Die persönliche Geschichte

Sarhangi selbst ist 1986 als kleiner Junge mit seiner Familie aus dem Iran nach Deutschland geflohen, um dem Ersten Golfkrieg zu entkommen. Während die Asylanträge seiner Eltern bewilligt wurden, wurden die seiner Brüder abgelehnt, da die Behörden der Ansicht waren, dass den Kindern keine Gefahr drohe. Diese bürokratische Logik führte zu einer frühen Erfahrung der sozialen Exklusion für Sarhangi, als er auf einem Spielplatz von anderen Kindern abgelehnt wurde. „Mit Ausländerkindern spielen wir nicht“, lautete die Antwort, die für Sarhangi der Beginn eines langen Weges der Diskriminierung und Isolation war.

Die Angst, nicht in Deutschland bleiben zu dürfen, und die ständige Sorge, einen Fehler zu machen, prägten das Leben seiner Familie.

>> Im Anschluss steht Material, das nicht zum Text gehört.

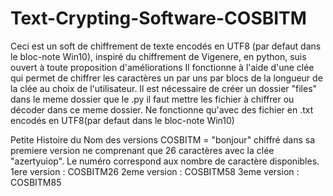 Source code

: # Text-Crypting-Software-COSBITM
Ceci est un soft de chiffrement de texte encodés en UTF8 (par defaut dans le bloc-note Win10), inspiré du chiffrement de Vigenere, en python, suis ouvert à toute proposition d'améliorations
 Il fonctionne à l'aide d'une clée qui permet de chiffrer les caractères un par uns par blocs de la longueur de la clée au choix de l'utilisateur. Il est nécessaire de créer un dossier "files" dans le meme dossier que le .py il faut mettre les fichier à chiffrer ou décoder dans ce meme dossier.
 Ne fonctionne qu'avec des fichier en .txt encodés en UTF8(par defaut dans le bloc-note Win10)

Petite Histoire du Nom des versions
COSBITM = "bonjour" chiffré dans sa premiere version ne comprenant que 26 caractères avec la clée "azertyuiop". Le numéro correspond aux nombre de caractère disponibles.
1ere version : COSBITM26
2eme version : COSBITM58 
3eme version : COSBITM85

Sarhangi beschreibt, wie sein Vater bis heute nervös wird, wenn er den Briefkasten öffnet, aus Angst vor negativen Nachrichten von den Behörden. Diese Erfahrungen sind nicht nur persönliche Erlebnisse, sondern spiegeln die Realität vieler Migranten wider, die in Deutschland leben.

Exil, Fremdheit und Diskriminierung

In seinem Buch analysiert Sarhangi, wie Exil, Fremdheit und Diskriminierung die Gefühle und Erfahrungen von Migranten prägen. Er versucht, die emotionale Dimension der Migration zu erfassen und den Lesern einen Einblick in die innere Welt der Migranten zu geben. Dabei wird jedoch deutlich, dass Sarhangi oft in einer akademischen Sprache verharrt, die es ihm schwer macht, eine breitere Leserschaft zu erreichen. Zitate und wissenschaftliche Referenzen dominieren den Text, was dazu führt, dass die persönliche Geschichte hinter der Analyse zurücktritt.

Die Herausforderung der Inklusion

Ein zentraler Punkt in Sarhangis Argumentation ist die Notwendigkeit einer „Politik der Geborgenheit“. Er fordert eine Inklusion sowohl in der sozialen als auch in der sachlichen Dimension. Dies ist ein hehres Ziel, das jedoch in der Realität oft schwer umzusetzen ist. Deutschland sieht sich mit zahlreichen Herausforderungen konfrontiert, darunter ein Mangel an Sozialwohnungen, Lehrkräften und Kitaplätzen. Diese strukturellen Probleme erschweren es, die notwendigen Bedingungen für eine gelungene Integration zu schaffen.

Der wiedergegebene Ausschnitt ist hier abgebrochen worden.